Stored data entries -
Segment Open
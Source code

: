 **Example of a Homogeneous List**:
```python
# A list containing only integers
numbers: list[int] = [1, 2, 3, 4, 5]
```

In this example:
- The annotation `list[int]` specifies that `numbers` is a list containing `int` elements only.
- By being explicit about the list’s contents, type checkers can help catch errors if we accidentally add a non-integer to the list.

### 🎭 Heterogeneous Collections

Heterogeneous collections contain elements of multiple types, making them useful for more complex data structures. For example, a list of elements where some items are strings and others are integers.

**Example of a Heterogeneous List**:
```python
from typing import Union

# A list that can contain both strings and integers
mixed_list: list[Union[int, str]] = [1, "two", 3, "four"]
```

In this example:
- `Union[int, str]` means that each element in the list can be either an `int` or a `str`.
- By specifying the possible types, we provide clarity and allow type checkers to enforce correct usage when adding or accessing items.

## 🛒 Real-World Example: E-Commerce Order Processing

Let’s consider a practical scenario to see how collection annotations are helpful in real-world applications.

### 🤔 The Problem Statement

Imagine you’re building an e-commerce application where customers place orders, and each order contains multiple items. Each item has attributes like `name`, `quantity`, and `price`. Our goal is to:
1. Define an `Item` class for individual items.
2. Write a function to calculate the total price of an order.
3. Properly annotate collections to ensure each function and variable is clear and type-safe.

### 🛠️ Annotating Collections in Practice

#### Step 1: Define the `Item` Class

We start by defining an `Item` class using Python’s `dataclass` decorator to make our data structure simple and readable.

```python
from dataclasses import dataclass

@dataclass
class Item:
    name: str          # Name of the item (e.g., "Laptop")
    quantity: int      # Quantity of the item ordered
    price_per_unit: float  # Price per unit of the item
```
Segment Closed
WHAT THE TASK ASKS - Please find every line in the records above that holds the word "name" and copy it.

ANSWER FOR THE TASK -
Imagine you’re building an e-commerce application where customers place orders, and each order contains multiple items. Each item has attributes like `name`, `quantity`, and `price`. Our goal is to:
    name: str          # Name of the item (e.g., "Laptop")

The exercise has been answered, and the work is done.